The problem we are addressing is how NFl game outcomes and team standings affect attendance at home games. This is interesting because we are all sports fan and love watching the NFL.
We plan plan looking at the 3 data sets which are the attendance, standings, and games to find out how each teams standings and the outcomes of games affect attendances at home games. First we will clean out the data sets such as handling the missing data, and any outliers, and more. Then we will join the the data sets together so we can analyze it.

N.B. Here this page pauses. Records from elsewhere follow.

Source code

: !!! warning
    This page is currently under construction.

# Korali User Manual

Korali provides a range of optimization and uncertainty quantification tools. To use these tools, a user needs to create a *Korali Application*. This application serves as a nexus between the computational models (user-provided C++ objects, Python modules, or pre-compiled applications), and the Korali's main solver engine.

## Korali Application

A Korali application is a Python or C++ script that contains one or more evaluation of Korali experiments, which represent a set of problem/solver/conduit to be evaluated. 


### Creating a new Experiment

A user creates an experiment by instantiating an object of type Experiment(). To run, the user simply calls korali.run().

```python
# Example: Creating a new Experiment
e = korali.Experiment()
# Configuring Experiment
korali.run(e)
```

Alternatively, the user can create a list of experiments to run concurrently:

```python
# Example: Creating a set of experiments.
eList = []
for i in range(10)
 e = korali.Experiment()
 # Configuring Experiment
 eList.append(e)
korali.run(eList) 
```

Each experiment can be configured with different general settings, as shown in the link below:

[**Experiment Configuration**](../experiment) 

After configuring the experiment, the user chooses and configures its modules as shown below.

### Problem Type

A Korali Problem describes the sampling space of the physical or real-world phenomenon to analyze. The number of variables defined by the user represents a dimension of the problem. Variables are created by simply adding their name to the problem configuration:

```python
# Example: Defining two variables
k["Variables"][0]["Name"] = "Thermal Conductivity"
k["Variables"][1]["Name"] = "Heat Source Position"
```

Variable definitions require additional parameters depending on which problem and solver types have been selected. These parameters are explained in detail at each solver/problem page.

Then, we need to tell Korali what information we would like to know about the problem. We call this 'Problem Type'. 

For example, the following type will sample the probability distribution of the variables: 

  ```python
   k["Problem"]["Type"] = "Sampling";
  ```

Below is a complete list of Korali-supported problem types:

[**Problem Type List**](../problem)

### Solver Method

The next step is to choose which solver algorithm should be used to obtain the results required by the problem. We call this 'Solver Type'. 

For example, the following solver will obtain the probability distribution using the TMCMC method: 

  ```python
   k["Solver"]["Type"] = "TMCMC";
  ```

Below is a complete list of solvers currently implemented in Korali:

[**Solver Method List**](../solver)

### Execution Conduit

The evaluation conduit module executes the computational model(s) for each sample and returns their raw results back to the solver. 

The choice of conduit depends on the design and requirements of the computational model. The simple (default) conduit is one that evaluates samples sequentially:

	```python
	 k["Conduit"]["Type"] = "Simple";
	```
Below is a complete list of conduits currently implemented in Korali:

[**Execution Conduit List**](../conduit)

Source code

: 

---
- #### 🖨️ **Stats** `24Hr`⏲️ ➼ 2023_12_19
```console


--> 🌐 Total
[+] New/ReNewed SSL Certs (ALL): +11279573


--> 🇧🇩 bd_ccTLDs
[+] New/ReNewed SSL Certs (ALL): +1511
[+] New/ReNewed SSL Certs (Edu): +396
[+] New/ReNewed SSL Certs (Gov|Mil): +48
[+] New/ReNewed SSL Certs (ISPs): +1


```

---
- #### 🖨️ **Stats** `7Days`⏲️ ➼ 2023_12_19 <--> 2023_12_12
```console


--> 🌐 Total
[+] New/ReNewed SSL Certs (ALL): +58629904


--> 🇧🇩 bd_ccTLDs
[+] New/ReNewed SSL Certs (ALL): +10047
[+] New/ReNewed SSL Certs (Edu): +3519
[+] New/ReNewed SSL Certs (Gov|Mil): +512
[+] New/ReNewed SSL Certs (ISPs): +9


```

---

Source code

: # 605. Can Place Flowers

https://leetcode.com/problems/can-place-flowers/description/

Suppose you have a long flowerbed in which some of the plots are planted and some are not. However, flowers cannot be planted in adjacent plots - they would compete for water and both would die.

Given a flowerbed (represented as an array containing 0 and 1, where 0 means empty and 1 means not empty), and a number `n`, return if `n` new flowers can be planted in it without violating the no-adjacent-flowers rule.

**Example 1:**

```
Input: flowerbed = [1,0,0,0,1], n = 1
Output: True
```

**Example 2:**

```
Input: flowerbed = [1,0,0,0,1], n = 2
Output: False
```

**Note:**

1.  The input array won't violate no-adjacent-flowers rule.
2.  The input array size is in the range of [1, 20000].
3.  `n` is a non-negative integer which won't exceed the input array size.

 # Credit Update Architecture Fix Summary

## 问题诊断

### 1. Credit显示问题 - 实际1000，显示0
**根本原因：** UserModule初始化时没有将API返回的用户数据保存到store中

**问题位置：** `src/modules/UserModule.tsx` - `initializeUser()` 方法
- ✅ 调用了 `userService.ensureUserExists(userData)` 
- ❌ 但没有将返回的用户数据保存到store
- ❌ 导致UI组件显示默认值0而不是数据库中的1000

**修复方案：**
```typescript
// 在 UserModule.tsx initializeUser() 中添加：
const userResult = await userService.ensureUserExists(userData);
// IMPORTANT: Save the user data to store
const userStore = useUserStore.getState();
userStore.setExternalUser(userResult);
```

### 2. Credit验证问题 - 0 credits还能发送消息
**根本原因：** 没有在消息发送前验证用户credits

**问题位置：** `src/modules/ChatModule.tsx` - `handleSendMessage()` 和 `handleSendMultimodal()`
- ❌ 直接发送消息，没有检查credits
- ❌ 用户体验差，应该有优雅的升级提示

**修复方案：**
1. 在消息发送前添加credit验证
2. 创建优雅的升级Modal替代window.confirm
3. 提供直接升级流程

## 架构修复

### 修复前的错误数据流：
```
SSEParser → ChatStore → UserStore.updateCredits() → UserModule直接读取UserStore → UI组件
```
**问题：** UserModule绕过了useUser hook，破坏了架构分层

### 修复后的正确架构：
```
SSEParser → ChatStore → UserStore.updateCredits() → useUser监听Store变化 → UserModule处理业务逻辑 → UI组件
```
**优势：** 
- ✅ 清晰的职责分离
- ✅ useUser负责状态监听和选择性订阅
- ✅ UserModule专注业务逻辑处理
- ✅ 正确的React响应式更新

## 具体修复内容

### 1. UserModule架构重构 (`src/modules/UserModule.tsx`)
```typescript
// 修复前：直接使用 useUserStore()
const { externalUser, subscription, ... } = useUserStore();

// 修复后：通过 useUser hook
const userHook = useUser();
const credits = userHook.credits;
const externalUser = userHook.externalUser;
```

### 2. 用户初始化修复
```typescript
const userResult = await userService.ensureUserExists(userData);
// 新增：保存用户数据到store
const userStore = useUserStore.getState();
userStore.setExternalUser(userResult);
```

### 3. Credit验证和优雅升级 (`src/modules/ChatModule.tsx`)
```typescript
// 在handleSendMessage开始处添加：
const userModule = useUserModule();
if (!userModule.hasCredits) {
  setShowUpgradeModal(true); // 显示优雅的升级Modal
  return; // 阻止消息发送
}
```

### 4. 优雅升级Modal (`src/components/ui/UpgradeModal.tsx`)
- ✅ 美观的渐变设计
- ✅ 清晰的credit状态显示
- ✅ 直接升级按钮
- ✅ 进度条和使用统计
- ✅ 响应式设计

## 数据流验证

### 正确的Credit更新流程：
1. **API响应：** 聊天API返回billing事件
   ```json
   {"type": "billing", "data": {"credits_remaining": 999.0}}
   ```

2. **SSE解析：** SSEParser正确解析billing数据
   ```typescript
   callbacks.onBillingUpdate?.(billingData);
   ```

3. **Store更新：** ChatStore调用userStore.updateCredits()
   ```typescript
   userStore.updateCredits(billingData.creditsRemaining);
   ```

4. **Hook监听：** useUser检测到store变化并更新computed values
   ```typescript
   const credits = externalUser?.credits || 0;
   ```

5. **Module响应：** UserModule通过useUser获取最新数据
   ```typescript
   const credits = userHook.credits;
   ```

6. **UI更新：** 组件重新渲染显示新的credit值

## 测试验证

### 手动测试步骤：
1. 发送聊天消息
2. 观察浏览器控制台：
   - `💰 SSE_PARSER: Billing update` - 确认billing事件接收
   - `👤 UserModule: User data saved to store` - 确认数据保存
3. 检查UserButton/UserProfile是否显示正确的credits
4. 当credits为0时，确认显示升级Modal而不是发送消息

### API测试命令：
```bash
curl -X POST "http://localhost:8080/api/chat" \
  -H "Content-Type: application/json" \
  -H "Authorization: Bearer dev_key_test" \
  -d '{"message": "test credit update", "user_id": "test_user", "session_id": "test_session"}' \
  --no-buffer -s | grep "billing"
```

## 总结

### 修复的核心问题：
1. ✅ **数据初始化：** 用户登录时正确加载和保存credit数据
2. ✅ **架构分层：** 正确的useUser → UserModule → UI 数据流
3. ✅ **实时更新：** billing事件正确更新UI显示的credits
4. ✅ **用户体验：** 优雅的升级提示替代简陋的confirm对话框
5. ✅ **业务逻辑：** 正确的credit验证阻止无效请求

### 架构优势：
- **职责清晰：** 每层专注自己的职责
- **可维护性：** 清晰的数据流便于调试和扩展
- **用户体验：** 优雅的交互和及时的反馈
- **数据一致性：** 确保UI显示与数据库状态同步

This will help the NFl teams because our analysis will show teams what will increase there attendance rates which will help increase there revenue. Overall this will help the NFl create a better experience for fans.
## **Packages Required**
library(tidyverse)
# Read the data from CSV files
setwd("/Users/mussab/Desktop/Data Managment Class/Week_5/nfl")
standings_df <- read_csv("standings.csv")
games_df <- read_csv("games.csv")
attendance_df <- read_csv("attendance.csv")
Each package below contains a unique data set from NFL Attendance
Data. The attendance.csv
data set displays weekly
attendance numbers for each team’s city throughout the 17-week NFL
season, including both home and away attendance. In the
weekly_attendance
column, NA
is recorded for
certain weeks when there is a bye week, indicating that the team did not
have a game during that week.
The games.csv
data set displays the points scored by the
winning team and the points scored by the losing team, the amount of
points scored for each team, and total yards each team has gained.
Similar to attendance.csv
, the NA
in the
column for means that no game was played that week.
The standings.csv
file shows the number of wins and
losses for each NFL team, including the margin of victory, points
differential, and whether or not the team has made the playoffs.
The purpose of each package is to research and provide insights into attendance patterns and whether the outcome of a team’s standings affects home game attendance
We are loading the tidyverse package
because it will
allows read the files, clean the files and also analyze the files by
creating different type of graphs and plots.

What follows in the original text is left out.